Hi Daniel (alt all),
The pipelining API I created has two calls, one for the initial
sending/requesting data and one for the ack/response of data. It's modeled
loosely on the API in libssh and code found in openssh. The API looks like
this:
LIBSSH2_API ssize_t
libssh2_sftp_write_async_begin(LIBSSH2_SFTP_HANDLE *handle, libssh2_uint64_t
offset,
char
*buffer, size_t buffer_len, unsigned long *request_id);
LIBSSH2_API int
libssh2_sftp_write_async(LIBSSH2_SFTP_HANDLE *handle, unsigned long request_id);
LIBSSH2_API int
libssh2_sftp_read_async_begin(LIBSSH2_SFTP_HANDLE *handle, libssh2_uint64_t
offset, size_t buffer_maxlen, unsigned long *out_request_id);
LIBSSH2_API int
libssh2_sftp_read_async(LIBSSH2_SFTP_HANDLE *handle, char *buffer, size_t
buf_len, unsigned long request_id);
For uploading, the write_async_begin call writes the buffer of a given size.
This is not guaranteed, so the ack call write_async returns the actual size of
the buffer handled. It is then up to the caller to correctly re-send the
remaining buffer at the correct offset. Writes are paired using the request ID.

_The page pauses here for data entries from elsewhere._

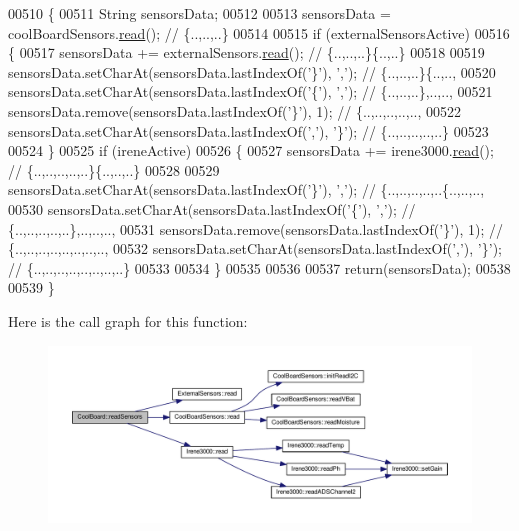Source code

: \begin{DoxyCode}
00510 \{
00511     String sensorsData;
00512 
00513     sensorsData = coolBoardSensors.\hyperlink{class_cool_board_sensors_a91badb2539d91fda8679f2a597874c48}{read}(); \textcolor{comment}{// \{..,..,..\}}
00514     
00515     \textcolor{keywordflow}{if} (externalSensorsActive)
00516     \{
00517         sensorsData += externalSensors.\hyperlink{class_external_sensors_a53177b81eca3be89508b5511ddcd00fc}{read}(); \textcolor{comment}{// \{..,..,..\}\{..,..\}}
00518 
00519         sensorsData.setCharAt(sensorsData.lastIndexOf(\textcolor{charliteral}{'\}'}), \textcolor{charliteral}{','}); \textcolor{comment}{// \{..,..,..\}\{..,..,}
00520         sensorsData.setCharAt(sensorsData.lastIndexOf(\textcolor{charliteral}{'\{'}), \textcolor{charliteral}{','}); \textcolor{comment}{// \{..,..,..\},..,..,}
00521         sensorsData.remove(sensorsData.lastIndexOf(\textcolor{charliteral}{'\}'}), 1); \textcolor{comment}{// \{..,..,..,..,..,}
00522         sensorsData.setCharAt(sensorsData.lastIndexOf(\textcolor{charliteral}{','}), \textcolor{charliteral}{'\}'}); \textcolor{comment}{// \{..,..,..,..,..\}}
00523 
00524     \}
00525     \textcolor{keywordflow}{if} (ireneActive)
00526     \{
00527         sensorsData += irene3000.\hyperlink{class_irene3000_a852a170feea994ea1df01c6b245b5d9a}{read}(); \textcolor{comment}{// \{..,..,..,..,..\}\{..,..,..\}}
00528 
00529         sensorsData.setCharAt(sensorsData.lastIndexOf(\textcolor{charliteral}{'\}'}), \textcolor{charliteral}{','}); \textcolor{comment}{// \{..,..,..,..,..\{..,..,..,}
00530         sensorsData.setCharAt(sensorsData.lastIndexOf(\textcolor{charliteral}{'\{'}), \textcolor{charliteral}{','}); \textcolor{comment}{// \{..,..,..,..,..\},..,..,..,}
00531         sensorsData.remove(sensorsData.lastIndexOf(\textcolor{charliteral}{'\}'}), 1); \textcolor{comment}{// \{..,..,..,..,..,..,..,..,}
00532         sensorsData.setCharAt(sensorsData.lastIndexOf(\textcolor{charliteral}{','}), \textcolor{charliteral}{'\}'}); \textcolor{comment}{// \{..,..,..,..,..,..,..,..\}}
00533         
00534     \}
00535 
00536 
00537     \textcolor{keywordflow}{return}(sensorsData);
00538 
00539 \}
\end{DoxyCode}
Here is the call graph for this function\+:
\nopagebreak
\begin{figure}[H]
\begin{center}
\leavevmode
\includegraphics[width=350pt]{class_cool_board_ad03abdce2e65f520bbf2cff0f2d083cf_cgraph}
\end{center}
\end{figure}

For downloading, it's the same concept. read_async_begin requests bytes of a
given size at a given offset, read_async then actually returns that data; this
may not be the entire requested bytes, so the caller needs to correctly
re-request the remaining buffer at the correct offset. Reads are paired using
the request ID.
The advantages of this is that you can call write_async_begin say, 10 times in
a row, then starting draining the acks using write_async, this minimizes
network latency (aka sitting on a select() call) and does a better job maxing
out available bandwidth. The same can be said about downloading. The
advantages of this method to the new write pipelining on the 1.2.8 branch is
that you don't have to pre-read a large buffer of data into memory. The
disadvantage is it's more leg-work for the implementor because you have to
track the offsets and drain replies manually. Thinking out loud, it might be
worth adding a convenance API that takes a file path and does all this
'behind-the-scences' like the openssh do_upload/do_download methods do.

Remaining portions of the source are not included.